Еще в кабинетике была кровать – романтическое все же место, однако в планах Береславского она не должна была играть никакой значащей роли.
Тут Ефим представил на этой кровати свое большое и теплое, но неоднократно простреленное тело. Недолго же оно в этом случае будет теплым.
Картинка никоим образом не понравилась.
Береславский поморщился, сплюнул и заставил себя думать дальше, не отвлекаясь от первоначального сценария.
Последняя деталь, в каком-то смысле определившая выбор профессора: ресторанчик был корейский. А значит, раскосая физиономия Самурая не должна вызвать ни лишнего любопытства, ни сильно отобразиться в чьей-нибудь памяти.Теперь нужно организовать прибытие всех действующих лиц. И отбытие не всех, если все пойдет по плану.
Много времени это у Ефима не заняло: большинство деталей было продумано во время бессонной ночи в поезде. Потом были только уточнения первоначального плана.
Ефим присел на скамейку в маленьком садике и, уняв бьющееся сердце, набрал номер мобильного Скрепера.
Тот ответил немедленно.
– Алло, – густым недовольным голосом сказала трубка.
– Это я, – не называясь, сказал Береславский.
Виктор узнал сразу.
– Сегодня завершаем сделку, – взял быка за рога Ефим. – Жду вас в 18.30 у ресторана «Восток». – И он назвал адрес заведения, причем с маленького проулка, на который выходил «полуслужебный» вход. – Если хотите, встречу вас на площади, – добавил Береславский, желавший максимально контролировать ситуацию.
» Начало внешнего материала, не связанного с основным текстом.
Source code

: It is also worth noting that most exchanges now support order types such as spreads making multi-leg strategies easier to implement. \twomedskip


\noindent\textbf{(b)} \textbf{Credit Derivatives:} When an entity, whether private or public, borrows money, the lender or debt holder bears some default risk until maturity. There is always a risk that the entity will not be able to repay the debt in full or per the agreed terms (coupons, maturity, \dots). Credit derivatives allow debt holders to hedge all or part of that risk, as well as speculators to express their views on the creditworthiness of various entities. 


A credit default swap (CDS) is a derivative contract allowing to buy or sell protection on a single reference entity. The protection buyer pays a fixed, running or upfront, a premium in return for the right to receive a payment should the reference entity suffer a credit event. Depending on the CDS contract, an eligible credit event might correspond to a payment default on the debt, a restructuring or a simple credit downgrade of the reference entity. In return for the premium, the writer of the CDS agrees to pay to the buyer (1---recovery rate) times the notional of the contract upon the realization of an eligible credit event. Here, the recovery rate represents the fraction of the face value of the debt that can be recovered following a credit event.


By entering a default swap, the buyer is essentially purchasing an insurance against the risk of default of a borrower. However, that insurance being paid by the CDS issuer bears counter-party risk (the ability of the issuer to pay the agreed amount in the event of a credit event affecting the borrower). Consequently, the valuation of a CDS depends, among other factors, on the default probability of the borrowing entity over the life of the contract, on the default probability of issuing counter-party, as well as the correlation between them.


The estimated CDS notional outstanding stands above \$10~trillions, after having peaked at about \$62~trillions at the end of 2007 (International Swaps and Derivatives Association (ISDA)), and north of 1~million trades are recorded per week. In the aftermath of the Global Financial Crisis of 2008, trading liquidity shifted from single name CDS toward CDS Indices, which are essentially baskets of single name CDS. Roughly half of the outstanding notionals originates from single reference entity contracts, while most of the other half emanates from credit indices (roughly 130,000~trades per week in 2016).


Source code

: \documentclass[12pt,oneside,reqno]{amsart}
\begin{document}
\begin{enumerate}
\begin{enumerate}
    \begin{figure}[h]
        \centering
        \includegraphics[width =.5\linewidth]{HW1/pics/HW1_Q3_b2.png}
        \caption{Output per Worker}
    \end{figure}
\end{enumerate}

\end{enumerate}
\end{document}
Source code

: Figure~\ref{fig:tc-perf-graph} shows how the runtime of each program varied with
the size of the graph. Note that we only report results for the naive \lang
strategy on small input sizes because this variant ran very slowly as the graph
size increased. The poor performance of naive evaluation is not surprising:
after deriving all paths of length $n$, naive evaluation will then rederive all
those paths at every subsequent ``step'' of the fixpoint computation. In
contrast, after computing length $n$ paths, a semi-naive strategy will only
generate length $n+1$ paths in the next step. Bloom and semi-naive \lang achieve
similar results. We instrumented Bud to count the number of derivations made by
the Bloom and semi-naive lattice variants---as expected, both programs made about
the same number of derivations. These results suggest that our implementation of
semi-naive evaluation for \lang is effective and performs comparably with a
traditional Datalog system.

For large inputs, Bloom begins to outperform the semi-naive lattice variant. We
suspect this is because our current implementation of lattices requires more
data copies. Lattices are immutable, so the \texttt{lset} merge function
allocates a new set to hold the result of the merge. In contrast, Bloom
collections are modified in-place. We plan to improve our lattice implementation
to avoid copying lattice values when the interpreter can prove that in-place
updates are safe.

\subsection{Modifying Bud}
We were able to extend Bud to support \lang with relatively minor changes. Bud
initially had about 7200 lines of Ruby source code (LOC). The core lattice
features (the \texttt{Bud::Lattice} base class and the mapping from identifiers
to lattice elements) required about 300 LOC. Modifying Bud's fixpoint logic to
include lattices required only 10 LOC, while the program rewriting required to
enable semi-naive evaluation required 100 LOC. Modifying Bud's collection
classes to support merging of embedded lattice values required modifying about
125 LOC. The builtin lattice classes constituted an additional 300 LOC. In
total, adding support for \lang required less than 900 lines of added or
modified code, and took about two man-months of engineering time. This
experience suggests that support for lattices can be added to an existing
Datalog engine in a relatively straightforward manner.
Площадь была в двухстах метрах дальше.
– Хочу, – легко согласился Скрепов. – В 18.25 буду.
– Отлично, – не выказывая никаких чувств, завершил беседу Ефим.
Оказалось – не завершил.
– Если что не так, ты – покойник, – теперь завершал беседу бандит.
– Я уже умер от страха, – неожиданно разозлился профессор. Похоже, драка началась – по крайней мере пальцы у профессора трястись перестали.
– Поговорим при встрече, – нейтрально вырулил Скрепер и дал отбой.
Теперь предстоял звонок Али.
– Да, – кратко бросил чеченец.
– Это я, – уже трафаретно представился Береславский.
– Откуда знаешь номер? – бесцветно спросил моджахед.
– В справочном дали, – устало ответил Ефим. «Совсем, что ли, больной? Сам же продиктовал, в кафе на трассе», – подумал Береславский.
– Хорошее справочное, – одобрил Али, действительно сначала подзабывший этот момент.
– Я готов вернуть долг, – не стал крутить Береславский. – Завтра нас уже не будет.
– Похвально, – ухмыльнулся собеседник. Правда, непонятно, что ему больше понравилось: то, что Ефим был готов вернуть долг или что его завтра уже не будет.
Впрочем, по планам чеченца, вероятно, его и сегодня может не быть – Али наверняка не расположен оставлять свидетелей.
– В семь часов ровно я жду вас в корейском ресторане, – профессор продиктовал адрес, но теперь со стороны главного входа. – Называется – «Восток».
– Давай в восемь, – потребовал Али.
– Невозможно, я уже заказал кабинет на семь. В восемь у них другие посетители.
– А я сказал – в восемь. И в другом месте.
– Послушай, ты! – намеренно вошел в откровенное хамство Береславский. – Я свое дело сделал. Хочешь – оплати мои услуги и забирай товар. Не хочешь – не оплачивай и не забирай.
И повесил трубку.
Расчет был обоюдоострый. Но менять место встречи уже невозможно, иначе срывался весь план.
Конечно, это было еще не смертельно, но уже близко к тому. Потому что если бы хитроумные приготовления профессора не увенчались успехом, то оставалось бы надеяться только на ловкость рук Самурая. И на то, что у конкурирующих бандюков не осталось достаточного количества бойцов.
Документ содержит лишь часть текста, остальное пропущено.